As a proud member of the bicycling community of San Francisco, I've had lots of conversations in the last couple days about the Healthy Saturdays compromise, about which nobody is terribly happy. True, it creates permanent car-free space and avoids what promised to be a drawn-out and expensive fight with an uncertain outcome. And given recent efforts to tarnish the image of bicyclists, it was probably good to de-escalate the conflict between cyclists and overentitled car drivers. Fair or not, Healthy Saturdays was a proposal that seemed to generate some incredibly overheated opposition.
But as many point out, this compromise gave Dede Wilsey everything she wanted (namely unfettered auto access to the museums) and you really hate to reward bad behavior. And Newsom comes out looking like he's a reasonable, diplomatic guy engaging in shared governance with the Board of Supervisors -- and someone supportive of alternatives to the automobile -- when the truth is actually the exact opposite.
Remember, San Francisco is barred by the courts from doing any bicycle projects because the city was unwilling to put the necessary resources into doing a complete Bicycle Plan, which is still up to two years from being approved. Healthy Saturdays was important, but even before the compromise I heard from bicyclists who weren't happy that so much time and resources were being focused on it, rather than completing the city's bicycle network and creating safer and more inviting system.
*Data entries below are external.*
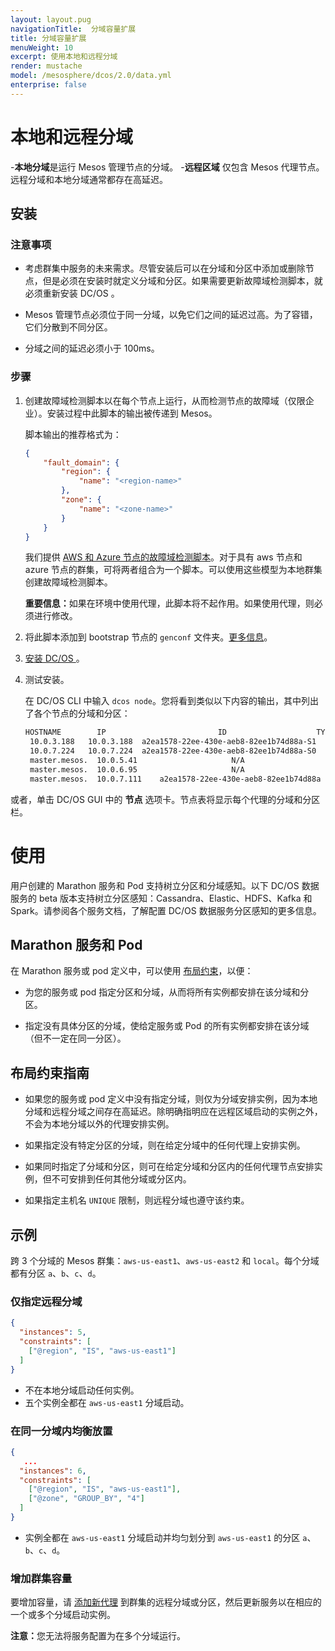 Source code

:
```yaml
---
layout: layout.pug
navigationTitle:  分域容量扩展
title: 分域容量扩展
menuWeight: 10
excerpt: 使用本地和远程分域
render: mustache
model: /mesosphere/dcos/2.0/data.yml
enterprise: false
---
```



# 本地和远程分域

-**本地分域**是运行 Mesos 管理节点的分域。
-**远程区域** 仅包含 Mesos 代理节点。远程分域和本地分域通常都存在高延迟。


##  安装

### 注意事项

- 考虑群集中服务的未来需求。尽管安装后可以在分域和分区中添加或删除节点，但是必须在安装时就定义分域和分区。如果需要更新故障域检测脚本，就必须重新安装 DC/OS 。

- Mesos 管理节点必须位于同一分域，以免它们之间的延迟过高。为了容错，它们分散到不同分区。

- 分域之间的延迟必须小于 100ms。

### 步骤

1. 创建故障域检测脚本以在每个节点上运行，从而检测节点的故障域（仅限企业）。安装过程中此脚本的输出被传递到 Mesos。

    脚本输出的推荐格式为：

    ```json
    {
        "fault_domain": {
            "region": {
                "name": "<region-name>"
            },
            "zone": {
                "name": "<zone-name>"
            }
        }
    }
    ```

    我们提供 [AWS 和 Azure 节点的故障域检测脚本](https://github.com/dcos/dcos/tree/master/gen/fault-domain-detect)。对于具有 aws 节点和 azure 节点的群集，可将两者组合为一个脚本。可以使用这些模型为本地群集创建故障域检测脚本。

    <p class="message--important"><strong>重要信息：</strong>如果在环境中使用代理，此脚本将不起作用。如果使用代理，则必须进行修改。</p>

1. 将此脚本添加到 bootstrap 节点的 `genconf` 文件夹。[更多信息](/mesosphere/dcos/2.0/installing/production/deploying-dcos/installation/#create-a-fault-domain-detection-script)。

1. [安装 DC/OS ](/mesosphere/dcos/2.0/installing/production/deploying-dcos/installation/#create-a-fault-domain-detection-script)。

1. 测试安装。

   在 DC/OS  CLI 中输入 `dcos node`。您将看到类似以下内容的输出，其中列出了各个节点的分域和分区：

   ```bash
   HOSTNAME        IP                         ID                    TYPE               REGION      ZONE     
  	10.0.3.188   10.0.3.188  a2ea1578-22ee-430e-aeb8-82ee1b74d88a-S1  agent            us-east-1  us-east-1a  
  	10.0.7.224   10.0.7.224  a2ea1578-22ee-430e-aeb8-82ee1b74d88a-S0  agent            us-east-1  us-east-1b  
	master.mesos.  10.0.5.41                     N/A                    master              N/A         N/A     
	master.mesos.  10.0.6.95                     N/A                    master           us-east-1  us-east-1b      
	master.mesos.  10.0.7.111    a2ea1578-22ee-430e-aeb8-82ee1b74d88a   master (leader)  us-east-1  us-east-1c
	```

或者，单击 DC/OS  GUI 中的 **节点** 选项卡。节点表将显示每个代理的分域和分区栏。

# 使用

用户创建的 Marathon 服务和 Pod 支持树立分区和分域感知。以下 DC/OS 数据服务的 beta 版本支持树立分区感知：Cassandra、Elastic、HDFS、Kafka 和 Spark。请参阅各个服务文档，了解配置 DC/OS 数据服务分区感知的更多信息。


## Marathon 服务和 Pod

在 Marathon 服务或 pod 定义中，可以使用 [布局约束](/mesosphere/dcos/2.0/deploying-services/marathon-constraints/)，以便：

- 为您的服务或 pod 指定分区和分域，从而将所有实例都安排在该分域和分区。

- 指定没有具体分区的分域，使给定服务或 Pod 的所有实例都安排在该分域（但不一定在同一分区）。

## 布局约束指南

- 如果您的服务或 pod 定义中没有指定分域，则仅为分域安排实例，因为本地分域和远程分域之间存在高延迟。除明确指明应在远程区域启动的实例之外，不会为本地分域以外的代理安排实例。

- 如果指定没有特定分区的分域，则在给定分域中的任何代理上安排实例。

- 如果同时指定了分域和分区，则可在给定分域和分区内的任何代理节点安排实例，但不可安排到任何其他分域或分区内。

- 如果指定主机名 `UNIQUE` 限制，则远程分域也遵守该约束。

## 示例

跨 3 个分域的 Mesos 群集：`aws-us-east1`、`aws-us-east2` 和 `local`。每个分域都有分区 `a`、`b`、`c`、`d`。

### 仅指定远程分域

```json
{
  "instances": 5,
  "constraints": [
    ["@region", "IS", "aws-us-east1"]
  ]
}
```

- 不在本地分域启动任何实例。
- 五个实例全都在 `aws-us-east1` 分域启动。

### 在同一分域内均衡放置

```json
{
   ...
  "instances": 6,
  "constraints": [
    ["@region", "IS", "aws-us-east1"],
    ["@zone", "GROUP_BY", "4"]
  ]
}
```

- 实例全都在 `aws-us-east1` 分域启动并均匀划分到 `aws-us-east1` 的分区 `a`、`b`、`c`、`d`。

### 增加群集容量

要增加容量，请 [添加新代理](/mesosphere/dcos/2.0/administering-clusters/add-a-node/) 到群集的远程分域或分区，然后更新服务以在相应的一个或多个分域启动实例。

<p class="message--note"><strong>注意：</strong>您无法将服务配置为在多个分域运行。</p>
Other cities, including Oakland, are doing more to facilitate bicycling than San Francisco is. And now that our agenda is cleared of Healthy Saturdays, maybe now is the time to put the pressure on Newsom and the Board of Supervisors Budget and Finance Committee to commit the resources to accelerating the Bicycle Plan approval process. Only then can we claim to be making progress on one of the most important environmental issues facing the city: getting more people out of their cars.